Consider an instance produced by your algorithm. Suppose the bins are opened in order $b_1,\ldots, b_n$. Let $b_i$ be the bin such that $i=\max\{i\neq n\mid b_i\text{ contains exactly one item}\}$. Then we can conclude that for each bin $b_j$ where $j\le i$, there exists one item with size greater than 1/2. We call these items big items. In any optimal solution, we must also use $i$ bins to pack these big items.
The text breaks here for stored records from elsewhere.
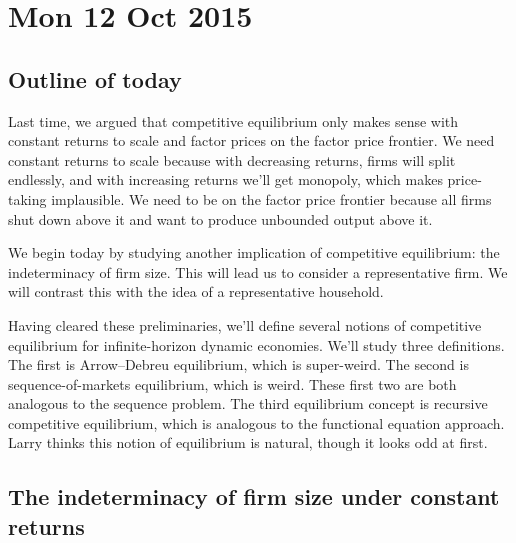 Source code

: \documentclass[11pt,letterpaper,reqno,oneside]{article}
\begin{document}
\pagebreak
\section{Mon 12 Oct 2015}
\label{sec:12Oct2015}


\subsection{Outline of today}
\label{sec:12Oct2015:outline_of_today}

Last time, we argued that competitive equilibrium only makes sense with constant returns to scale and factor prices on the factor price frontier. We need constant returns to scale because with decreasing returns, firms will split endlessly, and with increasing returns we'll get monopoly, which makes price-taking implausible. We need to be on the factor price frontier because all firms shut down above it and want to produce unbounded output above it.

We begin today by studying another implication of competitive equilibrium: the indeterminacy of firm size. This will lead us to consider a representative firm. We will contrast this with the idea of a representative household.

Having cleared these preliminaries, we'll define several notions of competitive equilibrium for infinite-horizon dynamic economies. We'll study three definitions. The first is Arrow--Debreu equilibrium, which is super-weird. The second is sequence-of-markets equilibrium, which is weird. These first two are both analogous to the sequence problem. The third equilibrium concept is recursive competitive equilibrium, which is analogous to the functional equation approach. Larry thinks this notion of equilibrium is natural, though it looks odd at first.



\subsection{The indeterminacy of firm size under constant returns}
\label{sec:12Oct2015:indeterminacy_of_firm_size}
\end{document}
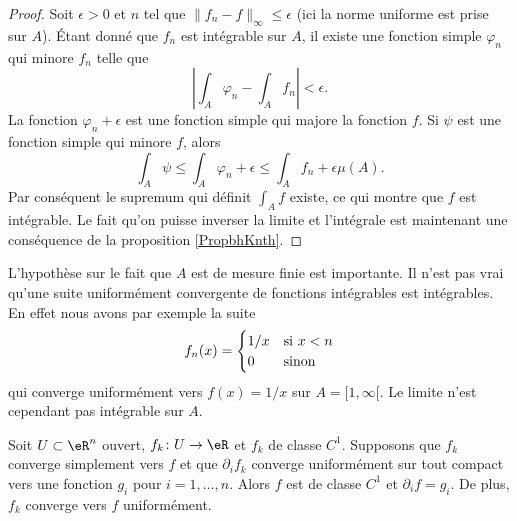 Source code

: \begin{proof}
    Soit \( \epsilon>0\) et \( n\) tel que \( \| f_n-f \|_{\infty}\leq \epsilon\) (ici la norme uniforme est prise sur \( A\)). Étant donné que \( f_n\) est intégrable sur \( A\), il existe une fonction simple \( \varphi_n\) qui minore \( f_n\) telle que
    \begin{equation}
        \left| \int_{A}\varphi_n-\int_A f_n \right| <\epsilon.
    \end{equation}
    La fonction \( \varphi_n+\epsilon\) est une fonction simple qui majore la fonction \( f\). Si \( \psi\) est une fonction simple qui minore \( f\), alors
    \begin{equation}
        \int_A\psi\leq\int_A\varphi_n+\epsilon\leq\int_A f_n+\epsilon\mu(A).
    \end{equation}
    Par conséquent le supremum qui définit \( \int_A f\) existe, ce qui montre que \( f\) est intégrable. Le fait qu'on puisse inverser la limite et l'intégrale est maintenant une conséquence de la proposition \ref{PropbhKnth}.
\end{proof}

\begin{remark}
    L'hypothèse sur le fait que \( A\) est de mesure finie est importante. Il n'est pas vrai qu'une suite uniformément convergente de fonctions intégrables est intégrables. En effet nous avons par exemple la suite
    \begin{equation}
        f_n(x)=\begin{cases}
            1/x    &   \text{si \( x<n\)}\\
            0    &    \text{sinon}
        \end{cases}
    \end{equation}
    qui converge uniformément vers \( f(x)=1/x\) sur \( A=\mathopen[ 1 , \infty [\). Le limite n'est cependant pas intégrable sur \( A\).
\end{remark}

\begin{theorem}		\label{ThoSerUnifDerr}
	Soit $U\subset\eR^n$ ouvert, $f_k\colon U\to \eR$ et $f_k$ de classe $C^1$. Supposons que $f_k$ converge simplement vers $f$ et que $\partial_if_k$ converge uniformément sur tout compact  vers une fonction $g_i$ pour $i=1,\ldots,n$. Alors $f$ est de classe $C^1$ et $\partial_if=g_i$. De plus, $f_k$ converge vers $f$ uniformément.
\end{theorem}

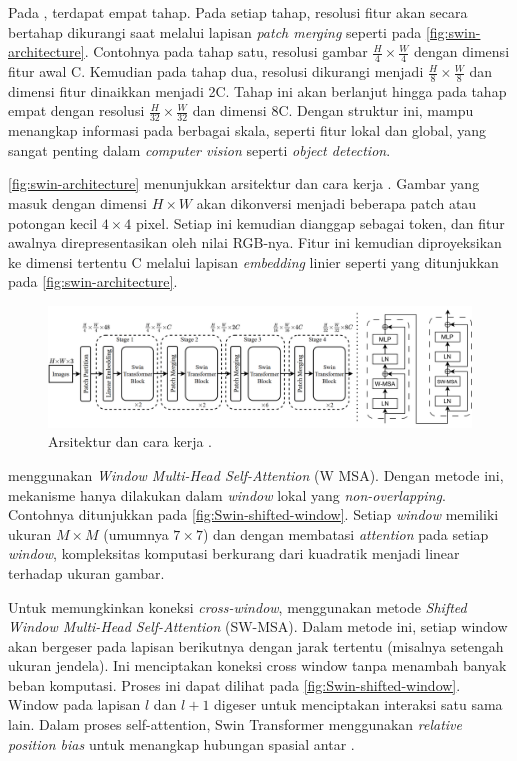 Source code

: Pada \swin, terdapat empat tahap. Pada setiap tahap, resolusi fitur akan secara bertahap dikurangi saat melalui lapisan \emph{patch merging} seperti pada \autoref{fig:swin-architecture}. Contohnya pada tahap satu, resolusi gambar $\frac{H}{4} \times \frac{W}{4}$ dengan dimensi fitur awal C. Kemudian pada tahap dua, resolusi dikurangi menjadi $\frac{H}{8} \times \frac{W}{8}$ dan 
dimensi fitur dinaikkan menjadi 2C. Tahap ini akan berlanjut hingga pada tahap empat dengan resolusi $\frac{H}{32} \times \frac{W}{32}$ dan dimensi 8C. Dengan struktur ini, \swin{} mampu menangkap informasi pada berbagai skala, seperti fitur lokal 
dan global, yang sangat penting dalam \emph{computer vision} seperti \emph{object detection}. 

\autoref{fig:swin-architecture} menunjukkan arsitektur dan cara kerja \swin. Gambar yang masuk dengan dimensi $H \times W$ akan dikonversi menjadi beberapa patch atau potongan kecil $4 \times 4$ pixel. Setiap \patch{} ini kemudian dianggap sebagai token, dan fitur awalnya direpresentasikan oleh nilai RGB-nya. Fitur ini kemudian 
diproyeksikan ke dimensi tertentu C melalui lapisan \emph{embedding} linier seperti yang ditunjukkan pada \autoref{fig:swin-architecture}.

\begin{figure}[htbp]
    \centering
    \includegraphics[width=1\textwidth]{images/swin-architecture.png}
    \caption{Arsitektur dan cara kerja \swin{} \parencite{liu2021swin}.}
    \label{fig:swin-architecture}
\end{figure}

\swin{} menggunakan \emph{Window Multi-Head Self-Attention} (W
MSA). Dengan metode ini, mekanisme \selfattention{} hanya dilakukan dalam \emph{window} lokal yang \emph{non-overlapping}. Contohnya ditunjukkan pada \autoref{fig:Swin-shifted-window}. 
Setiap \emph{window} memiliki ukuran $M \times M$ (umumnya $7 \times 7$) dan dengan membatasi \emph{attention} pada setiap \emph{window}, kompleksitas komputasi berkurang dari kuadratik menjadi linear terhadap ukuran gambar.

Untuk memungkinkan koneksi \emph{cross-window}, \swin{} 
menggunakan metode \emph{Shifted Window Multi-Head Self-Attention} (SW-MSA). 
Dalam metode ini, setiap window akan bergeser pada lapisan berikutnya dengan jarak tertentu (misalnya setengah ukuran jendela). Ini menciptakan koneksi cross window tanpa menambah banyak beban komputasi. Proses ini dapat dilihat pada \autoref{fig:Swin-shifted-window}. Window pada lapisan $l$ dan $l+1$ digeser untuk menciptakan interaksi 
satu sama lain. Dalam proses self-attention, Swin Transformer menggunakan \textit{relative position bias} untuk menangkap hubungan spasial antar \patch{}.
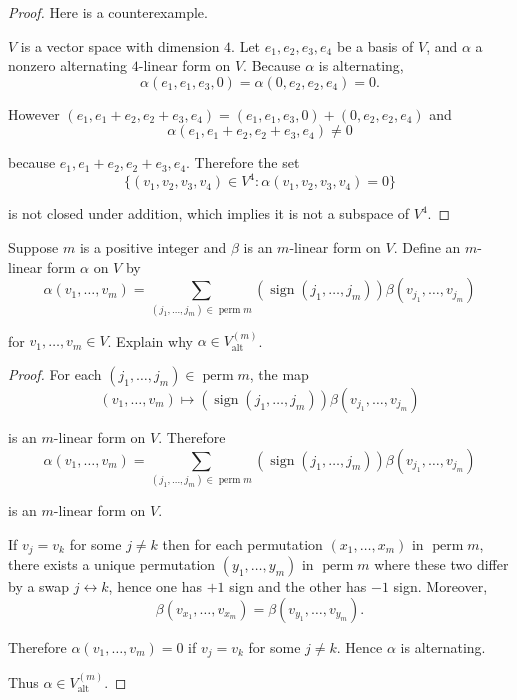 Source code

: \begin{proof}
    Here is a counterexample.

    $V$ is a vector space with dimension $4$. Let $e_{1}, e_{2}, e_{3}, e_{4}$ be a basis of $V$, and $\alpha$ a nonzero alternating $4$-linear form on $V$. Because $\alpha$ is alternating,
    \[
        \alpha(e_{1}, e_{1}, e_{3}, 0) = \alpha(0, e_{2}, e_{2}, e_{4}) = 0.
    \]

    However $(e_{1}, e_{1} + e_{2}, e_{2} + e_{3}, e_{4}) = (e_{1}, e_{1}, e_{3}, 0) + (0, e_{2}, e_{2}, e_{4})$ and
    \[
        \alpha(e_{1}, e_{1} + e_{2}, e_{2} + e_{3}, e_{4})\ne 0
    \]

    because $e_{1}, e_{1} + e_{2}, e_{2} + e_{3}, e_{4}$. Therefore the set
    \[
        \{ (v_{1}, v_{2}, v_{3}, v_{4})\in V^{4}: \alpha(v_{1}, v_{2}, v_{3}, v_{4}) = 0 \}
    \]

    is not closed under addition, which implies it is not a subspace of $V^{4}$.
\end{proof}
\newpage

\begin{exercise}\label{chapter9:sectionB:exercise5}
    Suppose $m$ is a positive integer and $\beta$ is an $m$-linear form on $V$. Define an $m$-linear form $\alpha$ on $V$ by
    \[
        \alpha(v_{1}, \ldots, v_{m}) = \sum_{(j_{1}, \ldots, j_{m})\in\operatorname{perm}m}(\operatorname{sign}(j_{1}, \ldots, j_{m}))\beta(v_{j_{1}}, \ldots, v_{j_{m}})
    \]

    for $v_{1}, \ldots, v_{m}\in V$. Explain why $\alpha\in V^{(m)}_{\text{alt}}$.
\end{exercise}

\begin{proof}
    For each $(j_{1}, \ldots, j_{m})\in \operatorname{perm}m$, the map
    \[
        (v_{1}, \ldots, v_{m})\mapsto (\operatorname{sign}(j_{1}, \ldots, j_{m}))\beta(v_{j_{1}}, \ldots, v_{j_{m}})
    \]

    is an $m$-linear form on $V$. Therefore
    \[
        \alpha(v_{1}, \ldots, v_{m}) = \sum_{(j_{1}, \ldots, j_{m})\in\operatorname{perm}m}(\operatorname{sign}(j_{1}, \ldots, j_{m}))\beta(v_{j_{1}}, \ldots, v_{j_{m}})
    \]

    is an $m$-linear form on $V$.

    If $v_{j} = v_{k}$ for some $j\ne k$ then for each permutation $(x_{1}, \ldots, x_{m})$ in $\operatorname{perm}m$, there exists a unique permutation $(y_{1}, \ldots, y_{m})$ in $\operatorname{perm}m$ where these two differ by a swap $j\leftrightarrow k$, hence one has $+1$ sign and the other has $-1$ sign. Moreover,
    \[
        \beta(v_{x_{1}}, \ldots, v_{x_{m}}) = \beta(v_{y_{1}}, \ldots, v_{y_{m}}).
    \]

    Therefore $\alpha(v_{1}, \ldots, v_{m}) = 0$ if $v_{j} = v_{k}$ for some $j\ne k$. Hence $\alpha$ is alternating.

    Thus $\alpha\in V^{(m)}_{\text{alt}}$.
\end{proof}
\newpage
Suppose, besides these big items, there are also $k$ items $t_1,\ldots,t_k$ in the first $i$ bins. Observing that $t_1,\ldots,t_k$ are the smallest $k$ items and the $(k+1)$-th smallest item cannot be fit in any bin with a big item, we can conclude the items in the first $i$ bins are packed in an optimal way. In the rest of the proof, we will assume each bin, except the last one, contains at least two items.

Suppose the items used in step 1 are $h_1,\cdots, h_n$ in order and the rest items from small to big are $t_1,\ldots,t_m$. We have $t_1\le\cdots\le t_m\le h_n\le\cdots \le h_1$. Suppose bin $b_i$ has a space of $s_i$ that are not used. Recall that we assume each of $b_1,\ldots,b_{n-1}$ contains at least two items. We have $s_1+\cdots+s_{n-1}<t_1+\cdots+t_m+h_n$ due to step 2 of your algorithm, thus $s_1+\cdots+s_n<t_1+\cdots+t_m+1$. Note $s_1+\cdots+s_n+t_1+\cdots+t_m+h_1+\cdots+h_n=n$ and $s_i<h_{i+1}$ for $i<n$, we have $s_1+\cdots+s_n<(n+2)/3$. This means $\mathrm{ALG} \le (3/2) \mathrm{OPT} + 1$.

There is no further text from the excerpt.